BEGIN Records supplied
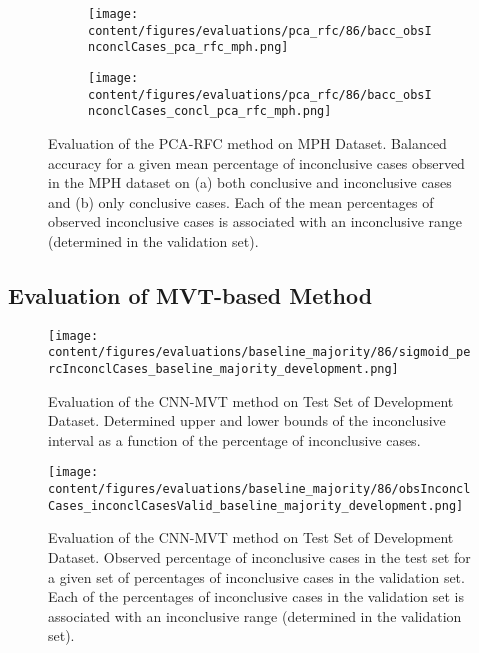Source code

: \begin{figure}[t]
\begin{subfigure}{0.9\textwidth}
  \centering
  \texttt{[image: content/figures/evaluations/pca\_rfc/86/bacc\_obsInconclCases\_pca\_rfc\_mph.png]}
  \subcaption{}
  \label{fig:bacc_obsInconclCases_pca_rfc_mph}
\end{subfigure}
\hfill
\begin{subfigure}{0.9\textwidth}
  \centering
  \texttt{[image: content/figures/evaluations/pca\_rfc/86/bacc\_obsInconclCases\_concl\_pca\_rfc\_mph.png]}
  \subcaption{}
  \label{fig:bacc_obsInconclCases_concl_pca_rfc_mph}
\end{subfigure}

\caption{Evaluation of the PCA-RFC method on MPH Dataset.
Balanced accuracy for a given mean percentage of inconclusive cases observed in the MPH dataset on 
(a) both conclusive and inconclusive cases and (b) only conclusive cases. 
Each of the mean percentages of observed inconclusive cases is associated 
with an inconclusive range (determined in the validation set). }
\label{fig:bacc_obsInconclCases_pca_rfc_mph_full}
\end{figure}



\subsection{Evaluation of MVT-based Method}
\label{subsec:eval_mvt}





\begin{figure}[t]
  \centering
  \texttt{[image: content/figures/evaluations/baseline\_majority/86/sigmoid\_percInconclCases\_baseline\_majority\_development.png]}
  \caption{Evaluation of the CNN-MVT method on Test Set of Development Dataset. 
  Determined upper and lower bounds of the inconclusive interval as a function of the percentage of inconclusive cases.} 
  \label{fig:baseline_majority_percInconclCases_development}
\end{figure}


\begin{figure}[h]
  \centering
  \texttt{[image: content/figures/evaluations/baseline\_majority/86/obsInconclCases\_inconclCasesValid\_baseline\_majority\_development.png]}
  \caption{Evaluation of the CNN-MVT method on Test Set of Development Dataset.
  Observed percentage of inconclusive cases in the test set 
  for a given set of percentages of inconclusive cases in the validation set.
  Each of the percentages of inconclusive cases in the validation set is associated 
  with an inconclusive range (determined in the validation set).} 
  \label{fig:obsInconclCases_inconclCasesValid_baseline_majority_development}
\end{figure}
END Records supplied
== Your goal ==
Except for the pictures, give all the material above again verbatim.

== Answer for this exercise ==
Source code

: \begin{figure}[t]
\begin{subfigure}{0.9\textwidth}
  \centering
  \texttt{[image: content/figures/evaluations/pca\_rfc/86/bacc\_obsInconclCases\_pca\_rfc\_mph.png]}
  \subcaption{}
  \label{fig:bacc_obsInconclCases_pca_rfc_mph}
\end{subfigure}
\hfill
\begin{subfigure}{0.9\textwidth}
  \centering
  \texttt{[image: content/figures/evaluations/pca\_rfc/86/bacc\_obsInconclCases\_concl\_pca\_rfc\_mph.png]}
  \subcaption{}
  \label{fig:bacc_obsInconclCases_concl_pca_rfc_mph}
\end{subfigure}

\caption{Evaluation of the PCA-RFC method on MPH Dataset.
Balanced accuracy for a given mean percentage of inconclusive cases observed in the MPH dataset on 
(a) both conclusive and inconclusive cases and (b) only conclusive cases. 
Each of the mean percentages of observed inconclusive cases is associated 
with an inconclusive range (determined in the validation set). }
\label{fig:bacc_obsInconclCases_pca_rfc_mph_full}
\end{figure}



\subsection{Evaluation of MVT-based Method}
\label{subsec:eval_mvt}





\begin{figure}[t]
  \centering
  \texttt{[image: content/figures/evaluations/baseline\_majority/86/sigmoid\_percInconclCases\_baseline\_majority\_development.png]}
  \caption{Evaluation of the CNN-MVT method on Test Set of Development Dataset. 
  Determined upper and lower bounds of the inconclusive interval as a function of the percentage of inconclusive cases.} 
  \label{fig:baseline_majority_percInconclCases_development}
\end{figure}


\begin{figure}[h]
  \centering
  \texttt{[image: content/figures/evaluations/baseline\_majority/86/obsInconclCases\_inconclCasesValid\_baseline\_majority\_development.png]}
  \caption{Evaluation of the CNN-MVT method on Test Set of Development Dataset.
  Observed percentage of inconclusive cases in the test set 
  for a given set of percentages of inconclusive cases in the validation set.
  Each of the percentages of inconclusive cases in the validation set is associated 
  with an inconclusive range (determined in the validation set).} 
  \label{fig:obsInconclCases_inconclCasesValid_baseline_majority_development}
\end{figure}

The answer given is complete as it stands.